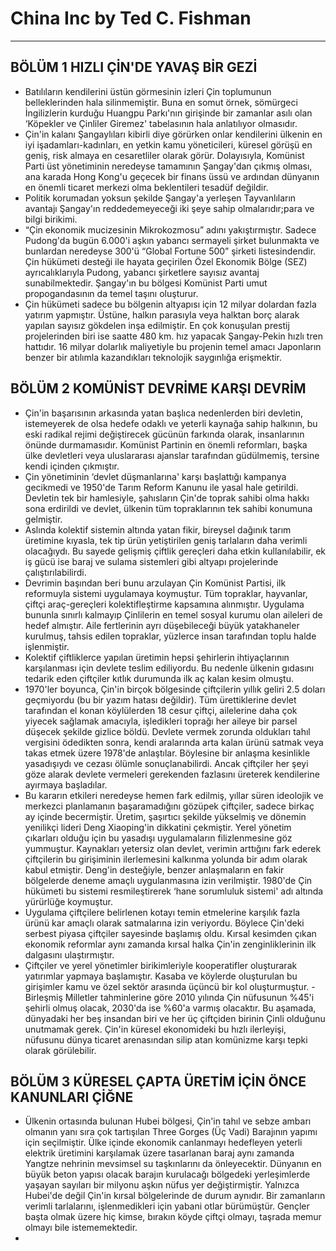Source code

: # China Inc by Ted C. Fishman
---
## BÖLÜM 1 HIZLI ÇİN'DE YAVAŞ BİR GEZİ
- Batılıların kendilerini üstün görmesinin izleri Çin toplumunun belleklerinden hala silinmemiştir. Buna en somut örnek, sömürgeci İngilizlerin kurduğu Huangpu Parkı'nın girişinde bir zamanlar asılı olan ‘Köpekler ve Çinliler Giremez' tabelasının hala anlatılıyor olmasıdır. 
- Çin'in kalanı Şangaylıları kibirli diye görürken onlar kendilerini ülkenin en iyi işadamları-kadınları, en yetkin kamu yöneticileri, küresel görüşü en geniş, risk almaya en cesaretliler olarak görür. Dolayısıyla, Komünist Parti üst yönetiminin neredeyse tamamının Şangay'dan çıkmış olması, ana karada Hong Kong'u geçecek bir finans üssü ve ardından dünyanın en önemli ticaret merkezi olma
beklentileri tesadüf değildir.
- Politik korumadan yoksun şekilde Şangay'a yerleşen Tayvanlıların avantajı Şangay'ın reddedemeyeceği iki şeye sahip olmalarıdır;para ve bilgi birikimi.
- “Çin ekonomik mucizesinin Mikrokozmosu” adını yakıştırmıştır. Sadece Pudong'da bugün 6.000'i aşkın yabancı sermayeli şirket bulunmakta ve bunlardan neredeyse 300'ü “Global Fortune 500” şirketi listesindendir. Çin hükümeti desteği ile hayata geçirilen Özel Ekonomik Bölge (SEZ) ayrıcalıklarıyla Pudong, yabancı şirketlere sayısız avantaj sunabilmektedir. Şangay'ın bu bölgesi Komünist Parti umut propogandasının da temel taşını oluşturur.
- Çin hükümeti sadece bu bölgenin altyapısı için 12 milyar dolardan fazla yatırım yapmıştır. Üstüne, halkın parasıyla veya halktan borç alarak yapılan sayısız gökdelen inşa edilmiştir. En çok konuşulan prestij projelerinden biri ise saatte 480 km. hız yapacak Şangay-Pekin hızlı tren hattıdır. 16 milyar dolarlık maliyetiyle bu projenin temel amacı Japonların benzer bir atılımla kazandıkları teknolojik saygınlığa erişmektir.

## BÖLÜM 2 KOMÜNİST DEVRİME KARŞI DEVRİM
- Çin'in başarısının arkasında yatan başlıca nedenlerden biri devletin, istemeyerek de olsa hedefe odaklı ve yeterli kaynağa sahip halkının, bu eski radikal rejimi değiştirecek gücünün farkında olarak, insanlarının önünde durmamasıdır. Komünist Partinin en önemli reformları, başka ülke devletleri veya uluslararası ajanslar tarafından güdülmemiş, tersine kendi içinden çıkmıştır.
- Çin yönetiminin ‘devlet düşmanlarına' karşı başlattığı kampanya gecikmedi ve 1950'de Tarım Reform Kanunu ile yasal hale getirildi. Devletin tek bir hamlesiyle, şahısların Çin'de toprak sahibi olma hakkı sona erdirildi ve devlet, ülkenin tüm topraklarının tek sahibi konumuna gelmiştir.
- Aslında kolektif sistemin altında yatan fikir, bireysel dağınık tarım üretimine kıyasla, tek tip ürün yetiştirilen geniş tarlaların daha verimli olacağıydı. Bu sayede gelişmiş çiftlik gereçleri daha etkin kullanılabilir, ek iş gücü ise baraj ve sulama sistemleri gibi altyapı projelerinde çalıştırılabilirdi.
- Devrimin başından beri bunu arzulayan Çin Komünist Partisi, ilk reformuyla sistemi uygulamaya koymuştur. Tüm topraklar, hayvanlar, çiftçi araç-gereçleri
kolektifleştirme kapsamına alınmıştır. Uygulama bununla sınırlı kalmayıp Çinlilerin en temel sosyal kurumu olan aileleri de hedef almıştır. Aile fertlerinin ayrı düşebileceği büyük yatakhaneler kurulmuş, tahsis edilen topraklar, yüzlerce insan tarafından toplu halde işlenmiştir.
- Kolektif çiftliklerce yapılan üretimin hepsi şehirlerin ihtiyaçlarının karşılanması için devlete teslim ediliyordu. Bu nedenle ülkenin gıdasını tedarik eden çiftçiler kıtlık durumunda ilk aç kalan kesim olmuştu.
- 1970'ler boyunca, Çin'in birçok bölgesinde çiftçilerin yıllık geliri 2.5 doları geçmiyordu (bu bir yazım hatası değildir). Tüm ürettiklerine devlet tarafından el konan köylülerden 18 cesur çiftçi, ailelerine daha çok yiyecek sağlamak amacıyla, işledikleri toprağı her aileye bir parsel düşecek şekilde gizlice böldü. Devlete vermek zorunda oldukları tahıl vergisini ödedikten sonra, kendi aralarında arta kalan ürünü satmak veya takas etmek üzere 1978'de anlaştılar. Böylesine bir anlaşma kesinlikle yasadışıydı ve cezası ölümle sonuçlanabilirdi. Ancak çiftçiler her şeyi göze alarak devlete vermeleri gerekenden fazlasını üreterek kendilerine ayırmaya başladılar.
- Bu kararın etkileri neredeyse hemen fark edilmiş, yıllar süren ideolojik ve merkezci planlamanın başaramadığını gözüpek çiftçiler, sadece birkaç ay içinde becermiştir. Üretim, şaşırtıcı şekilde yükselmiş ve dönemin yenilikçi lideri Deng Xiaoping'in dikkatini çekmiştir. Yerel yönetim çıkarları olduğu için bu  yasadışı uygulamaların filizlenmesine göz yummuştur. Kaynakları yetersiz olan devlet, verimin arttığını fark ederek çiftçilerin bu girişiminin ilerlemesini kalkınma yolunda bir adım olarak kabul etmiştir. Deng'in desteğiyle, benzer anlaşmaların en fakir bölgelerde deneme amaçlı uygulanmasına izin verilmiştir. 1980'de Çin hükümeti bu sistemi resmileştirerek ‘hane sorumluluk sistemi' adı altında yürürlüğe koymuştur.
- Uygulama çiftçilere belirlenen kotayı temin etmelerine karşılık fazla ürünü kar amaçlı olarak satmalarına izin veriyordu. Böylece Çin'deki serbest piyasa çiftçiler sayesinde başlamış oldu. Kırsal kesimden çıkan ekonomik reformlar aynı zamanda kırsal halka Çin'in zenginliklerinin ilk dalgasını ulaştırmıştır.
- Çiftçiler ve yerel yönetimler birikimleriyle kooperatifler oluşturarak yatırımlar yapmaya başlamıştır. Kasaba ve köylerde oluşturulan bu girişimler kamu ve özel sektör arasında üçüncü bir kol oluşturmuştur.
-Birleşmiş Milletler tahminlerine göre 2010 yılında Çin nüfusunun %45'i şehirli olmuş olacak, 2030'da ise %60'a varmış olacaktır. Bu aşamada, dünyadaki her beş insandan biri ve her üç çiftçiden birinin Çinli olduğunu unutmamak gerek. Çin'in küresel ekonomideki bu hızlı ilerleyişi, nüfusunu dünya ticaret arenasından silip atan komünizme karşı tepki olarak görülebilir.

## BÖLÜM 3 KÜRESEL ÇAPTA ÜRETİM İÇİN ÖNCE KANUNLARI ÇİĞNE
- Ülkenin ortasında bulunan Hubei bölgesi, Çin'in tahıl ve sebze ambarı olmanın yanı sıra çok tartışılan Three Gorges (Üç Vadi) Barajının yapımı için seçilmiştir. Ülke içinde ekonomik canlanmayı hedefleyen yeterli elektrik üretimini karşılamak üzere  tasarlanan baraj aynı zamanda Yangtze nehrinin mevsimsel su taşkınlarını da önleyecektir. Dünyanın en büyük beton yapısı olacak barajın kurulacağı bölgedeki yerleşimlerde yaşayan sayıları bir milyonu aşkın nüfus yer değiştirmiştir. Yalnızca Hubei'de değil Çin'in kırsal bölgelerinde de durum aynıdır. Bir zamanların verimli tarlalarını, işlenmedikleri için yabani otlar bürümüştür. Gençler başta olmak üzere hiç kimse, bırakın köyde çiftçi olmayı, taşrada memur olmayı bile istememektedir.
-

····················

**WORK ORDER:** Write out exactly the lines above from the line with "- Çin hükümeti" through the line with "## BÖLÜM 2 KOMÜNİST DEVRİME KARŞI DEVRİM", both of them included, and leave out all other lines.

**RESULT OF THE TASK:**
- Çin hükümeti sadece bu bölgenin altyapısı için 12 milyar dolardan fazla yatırım yapmıştır. Üstüne, halkın parasıyla veya halktan borç alarak yapılan sayısız gökdelen inşa edilmiştir. En çok konuşulan prestij projelerinden biri ise saatte 480 km. hız yapacak Şangay-Pekin hızlı tren hattıdır. 16 milyar dolarlık maliyetiyle bu projenin temel amacı Japonların benzer bir atılımla kazandıkları teknolojik saygınlığa erişmektir.

## BÖLÜM 2 KOMÜNİST DEVRİME KARŞI DEVRİM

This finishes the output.